- **Your objective**: Your answer consists of the lines in the data that contain "followed". Copy each of them.

- **Dataset content**:
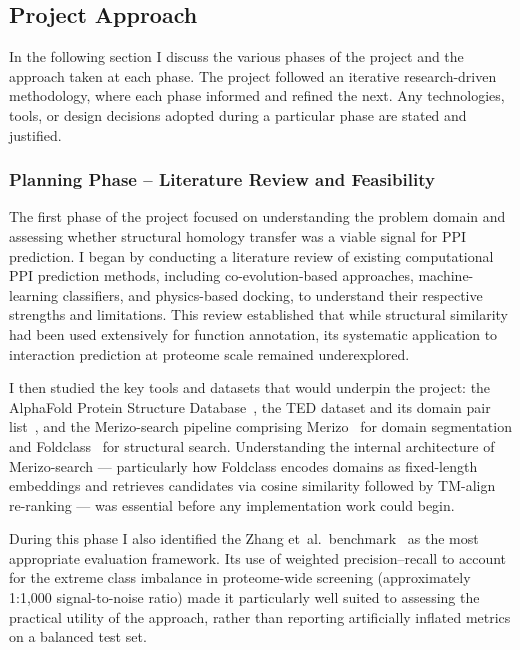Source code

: \subsection{Project Approach}
\label{sec:intro-approach}

In the following section I discuss the various phases of the project and the approach taken at each phase.
The project followed an iterative research-driven methodology, where each phase informed and refined the next.
Any technologies, tools, or design decisions adopted during a particular phase are stated and justified.

\subsubsection{Planning Phase -- Literature Review and Feasibility}

The first phase of the project focused on understanding the problem domain and assessing whether structural homology transfer was a viable signal for PPI prediction.
I began by conducting a literature review of existing computational PPI prediction methods, including co-evolution-based approaches, machine-learning classifiers, and physics-based docking, to understand their respective strengths and limitations.
This review established that while structural similarity had been used extensively for function annotation, its systematic application to interaction prediction at proteome scale remained underexplored.

I then studied the key tools and datasets that would underpin the project: the AlphaFold Protein Structure Database~\cite{alphafold2}, the TED dataset and its domain pair list~\cite{ted_dataset}, and the Merizo-search pipeline comprising Merizo~\cite{merizo} for domain segmentation and Foldclass~\cite{merizo_search} for structural search.
Understanding the internal architecture of Merizo-search --- particularly how Foldclass encodes domains as fixed-length embeddings and retrieves candidates via cosine similarity followed by TM-align~\cite{tmalign} re-ranking --- was essential before any implementation work could begin.

During this phase I also identified the Zhang et~al.\ benchmark~\cite{zhang2025ppi} as the most appropriate evaluation framework.
Its use of weighted precision--recall to account for the extreme class imbalance in proteome-wide screening (approximately 1:1{,}000 signal-to-noise ratio) made it particularly well suited to assessing the practical utility of the approach, rather than reporting artificially inflated metrics on a balanced test set.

- **Reply to the exercise**:
The project followed an iterative research-driven methodology, where each phase informed and refined the next.
Understanding the internal architecture of Merizo-search --- particularly how Foldclass encodes domains as fixed-length embeddings and retrieves candidates via cosine similarity followed by TM-align~\cite{tmalign} re-ranking --- was essential before any implementation work could begin.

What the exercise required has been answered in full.